In the data that follows, find the line with "उपासितोंऽजनागर्भसम्भूतः प्रददात्यलम् ।।"; transcribe it, every later line up to the one with "इति श्रीबृहन्नारदीयपुराणे पूर्वभागे", and that line as well, exactly and with no others.

(Data extracted from a collection)
┄┄┄┄┄┄

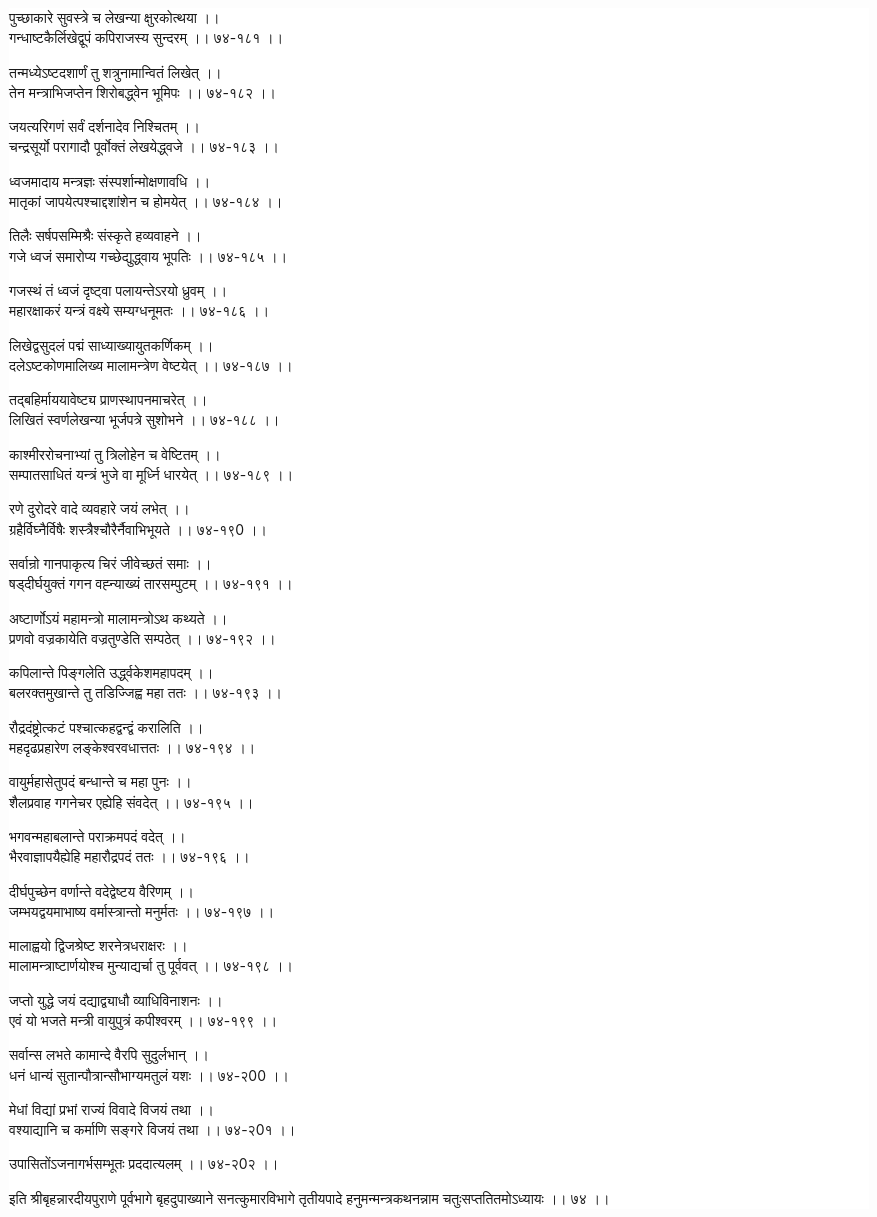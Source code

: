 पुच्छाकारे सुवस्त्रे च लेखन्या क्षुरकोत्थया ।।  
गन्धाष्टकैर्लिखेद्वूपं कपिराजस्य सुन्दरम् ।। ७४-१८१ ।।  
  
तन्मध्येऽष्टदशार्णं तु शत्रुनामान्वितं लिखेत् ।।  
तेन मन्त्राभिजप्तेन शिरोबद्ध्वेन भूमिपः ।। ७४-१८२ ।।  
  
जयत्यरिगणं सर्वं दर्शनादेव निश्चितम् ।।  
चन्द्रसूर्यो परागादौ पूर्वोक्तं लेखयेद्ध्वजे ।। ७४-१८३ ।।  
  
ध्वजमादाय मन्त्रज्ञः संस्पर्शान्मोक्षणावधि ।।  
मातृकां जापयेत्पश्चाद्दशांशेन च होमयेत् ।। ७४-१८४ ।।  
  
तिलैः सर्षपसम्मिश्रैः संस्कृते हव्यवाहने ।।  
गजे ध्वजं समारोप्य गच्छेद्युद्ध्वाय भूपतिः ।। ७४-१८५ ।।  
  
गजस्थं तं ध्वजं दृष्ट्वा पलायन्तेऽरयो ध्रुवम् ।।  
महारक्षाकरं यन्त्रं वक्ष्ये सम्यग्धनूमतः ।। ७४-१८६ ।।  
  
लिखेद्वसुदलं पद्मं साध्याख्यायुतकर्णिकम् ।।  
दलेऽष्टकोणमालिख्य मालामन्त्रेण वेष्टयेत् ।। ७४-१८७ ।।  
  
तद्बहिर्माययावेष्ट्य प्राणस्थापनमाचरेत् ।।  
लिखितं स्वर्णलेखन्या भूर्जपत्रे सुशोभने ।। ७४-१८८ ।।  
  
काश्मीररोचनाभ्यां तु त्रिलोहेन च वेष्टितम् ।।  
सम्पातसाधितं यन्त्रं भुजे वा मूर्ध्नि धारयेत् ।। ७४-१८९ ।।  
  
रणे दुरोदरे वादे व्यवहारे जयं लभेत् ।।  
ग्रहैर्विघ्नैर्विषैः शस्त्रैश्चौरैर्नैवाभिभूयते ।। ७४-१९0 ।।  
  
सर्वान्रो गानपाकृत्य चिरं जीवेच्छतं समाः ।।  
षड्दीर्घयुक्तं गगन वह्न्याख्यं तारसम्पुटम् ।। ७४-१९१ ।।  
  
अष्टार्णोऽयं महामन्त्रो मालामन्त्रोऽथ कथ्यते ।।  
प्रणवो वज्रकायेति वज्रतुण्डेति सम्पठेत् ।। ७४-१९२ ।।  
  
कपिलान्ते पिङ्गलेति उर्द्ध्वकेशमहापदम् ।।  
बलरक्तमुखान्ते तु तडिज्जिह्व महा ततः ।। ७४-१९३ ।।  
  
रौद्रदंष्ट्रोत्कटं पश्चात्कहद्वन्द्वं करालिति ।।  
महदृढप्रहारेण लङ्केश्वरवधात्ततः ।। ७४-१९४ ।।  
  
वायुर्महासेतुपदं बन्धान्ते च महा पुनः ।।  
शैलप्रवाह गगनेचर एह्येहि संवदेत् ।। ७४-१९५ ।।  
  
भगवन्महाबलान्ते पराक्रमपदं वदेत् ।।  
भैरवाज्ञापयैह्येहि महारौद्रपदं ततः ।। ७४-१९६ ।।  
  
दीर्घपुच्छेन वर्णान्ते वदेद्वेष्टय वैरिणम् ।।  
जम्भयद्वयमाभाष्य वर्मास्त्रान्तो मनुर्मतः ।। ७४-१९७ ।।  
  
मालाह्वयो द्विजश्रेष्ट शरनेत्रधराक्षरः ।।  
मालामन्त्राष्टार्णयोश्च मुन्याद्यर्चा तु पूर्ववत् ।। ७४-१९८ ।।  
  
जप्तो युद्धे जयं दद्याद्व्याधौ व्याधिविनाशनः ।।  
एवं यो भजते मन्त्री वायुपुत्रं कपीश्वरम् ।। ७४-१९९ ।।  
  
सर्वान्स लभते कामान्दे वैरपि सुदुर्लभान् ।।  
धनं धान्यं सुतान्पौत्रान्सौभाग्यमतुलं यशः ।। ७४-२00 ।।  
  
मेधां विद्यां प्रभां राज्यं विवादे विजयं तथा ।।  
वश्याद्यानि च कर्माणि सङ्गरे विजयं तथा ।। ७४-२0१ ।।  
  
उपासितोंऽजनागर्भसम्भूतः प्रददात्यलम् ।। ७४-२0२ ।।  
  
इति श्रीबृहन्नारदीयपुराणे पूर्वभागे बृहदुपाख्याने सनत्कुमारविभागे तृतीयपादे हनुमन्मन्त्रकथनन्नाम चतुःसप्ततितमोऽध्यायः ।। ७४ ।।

┄┄┄┄┄┄

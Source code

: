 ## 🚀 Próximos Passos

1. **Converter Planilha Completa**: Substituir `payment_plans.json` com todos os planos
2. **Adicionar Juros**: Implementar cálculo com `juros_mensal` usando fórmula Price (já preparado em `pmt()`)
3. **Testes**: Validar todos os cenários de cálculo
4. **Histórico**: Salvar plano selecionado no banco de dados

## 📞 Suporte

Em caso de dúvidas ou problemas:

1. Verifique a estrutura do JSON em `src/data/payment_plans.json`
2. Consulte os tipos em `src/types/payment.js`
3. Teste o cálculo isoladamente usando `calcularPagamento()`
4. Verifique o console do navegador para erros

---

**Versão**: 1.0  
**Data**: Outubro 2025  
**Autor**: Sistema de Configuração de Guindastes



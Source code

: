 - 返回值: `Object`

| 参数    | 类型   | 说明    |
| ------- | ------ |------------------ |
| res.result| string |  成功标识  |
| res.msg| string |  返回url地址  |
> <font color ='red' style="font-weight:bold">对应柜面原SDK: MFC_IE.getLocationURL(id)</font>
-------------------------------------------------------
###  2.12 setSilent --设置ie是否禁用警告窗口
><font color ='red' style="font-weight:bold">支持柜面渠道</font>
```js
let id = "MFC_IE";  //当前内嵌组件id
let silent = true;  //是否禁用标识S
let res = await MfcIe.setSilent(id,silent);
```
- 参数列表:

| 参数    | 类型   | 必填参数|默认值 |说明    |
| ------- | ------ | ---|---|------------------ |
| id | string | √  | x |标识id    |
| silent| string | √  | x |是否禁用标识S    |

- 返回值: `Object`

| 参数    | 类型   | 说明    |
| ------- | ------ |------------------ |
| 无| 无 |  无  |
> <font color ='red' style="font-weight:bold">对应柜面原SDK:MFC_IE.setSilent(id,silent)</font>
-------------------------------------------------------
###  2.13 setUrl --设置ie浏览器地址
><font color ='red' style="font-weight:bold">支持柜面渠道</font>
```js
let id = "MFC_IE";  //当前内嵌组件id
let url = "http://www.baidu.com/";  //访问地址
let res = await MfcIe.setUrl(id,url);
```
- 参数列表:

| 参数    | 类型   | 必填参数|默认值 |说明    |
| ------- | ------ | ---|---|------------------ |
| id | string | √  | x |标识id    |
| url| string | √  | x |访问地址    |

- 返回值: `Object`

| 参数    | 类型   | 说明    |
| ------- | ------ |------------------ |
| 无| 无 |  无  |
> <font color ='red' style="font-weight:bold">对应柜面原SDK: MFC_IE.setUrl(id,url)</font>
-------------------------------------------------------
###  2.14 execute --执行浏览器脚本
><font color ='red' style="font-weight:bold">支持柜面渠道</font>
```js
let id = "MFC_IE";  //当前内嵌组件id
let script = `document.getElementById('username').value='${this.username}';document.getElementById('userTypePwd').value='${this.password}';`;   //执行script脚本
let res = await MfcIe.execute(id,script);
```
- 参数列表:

┄┄┄┄┄┄

> [Reply to the task]
उपासितोंऽजनागर्भसम्भूतः प्रददात्यलम् ।। ७४-२0२ ।।  
  
इति श्रीबृहन्नारदीयपुराणे पूर्वभागे बृहदुपाख्याने सनत्कुमारविभागे तृतीयपादे हनुमन्मन्त्रकथनन्नाम चतुःसप्ततितमोऽध्यायः ।। ७४ ।।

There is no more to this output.